Jason smirked. "I don't hide from Sophie."
"Please," Sam snorted. "She's got you wrapped around her pinky. Kid cries, and suddenly big bro Jason is making midnight ramen, triple-checking homework, and telling bedtime stories like she's five."
"She's twelve," Jason corrected flatly.
"Exactly my point." Mara grinned. "Normal brothers don't get stuck doing that at twelve."
Jason shook his head, but Grayson could feel something under it—a fondness, almost pride.

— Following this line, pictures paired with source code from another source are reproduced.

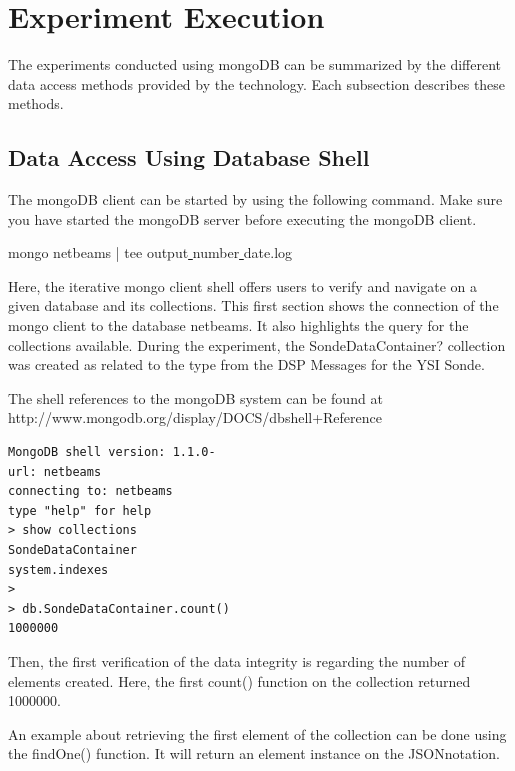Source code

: \section{Experiment Execution}

The experiments conducted using mongoDB can be summarized by the different
data access methods provided by the technology. Each subsection describes these
methods.

\subsection{Data Access Using Database Shell}

The mongoDB client can be started by using the following command. Make sure you
have started the mongoDB server before executing the mongoDB client.

mongo netbeams | tee output\underline{ }number\underline{ }date.log

Here, the iterative mongo client shell offers users to verify and navigate on a
given database and its collections. This first section shows the connection of
the mongo client to the database netbeams. It also highlights the query for the
collections available. During the experiment, the SondeDataContainer?
collection was created as related to the type from the DSP Messages for the YSI
Sonde.

The shell references to the mongoDB system can be found at
http://www.mongodb.org/display/DOCS/dbshell+Reference 

\lstset{label=cmd:mongo,caption=Execution of mongo client}
\begin{lstlisting}
MongoDB shell version: 1.1.0-
url: netbeams
connecting to: netbeams
type "help" for help
> show collections
SondeDataContainer
system.indexes
>
> db.SondeDataContainer.count()
1000000
\end{lstlisting}

Then, the first verification of the data integrity is regarding the number of
elements created. Here, the first count() function on the collection returned
1000000.

An example about retrieving the first element of the collection can be done
using the findOne() function. It will return an element instance on the
JSONnotation.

The scene blurred, and Grayson blinked. Now Jason was in a small kitchen, evening light spilling through faded curtains. Sophie sat at the table, school uniform wrinkled, hair falling from her ponytail. She shoved a notebook across the table.
"Jason, you have to help me! I don't get it. It doesn't make sense."
Jason sighed, leaning back in his chair. "What is it this time?"
"Fractions. Evil fractions. I swear they're out to get me." She threw her arms dramatically across the table.
Jason smirked. "Fractions aren't evil. They're just… misunderstood."
"Mis—Jason, they're numbers that break into more numbers. That's evil!"
Grayson wanted to laugh, but he felt Jason's chuckle instead, warm and tired.
"Alright, alright," Jason said, sliding the notebook closer. "Let's see what the evil numbers are doing to you."
The memories began to overlap now—Jason's laughter in the garage, Sophie's stubborn whines, the sound of tools clinking against metal, the warmth of home cooked noodles late at night, Sophie's school stories spilling out in endless chatter.
And Grayson understood. These weren't just dreams. They were Jason's life. The life he was being dragged into.
And Sophie—innocent, stubborn, twelve years old—was at the heart of it all.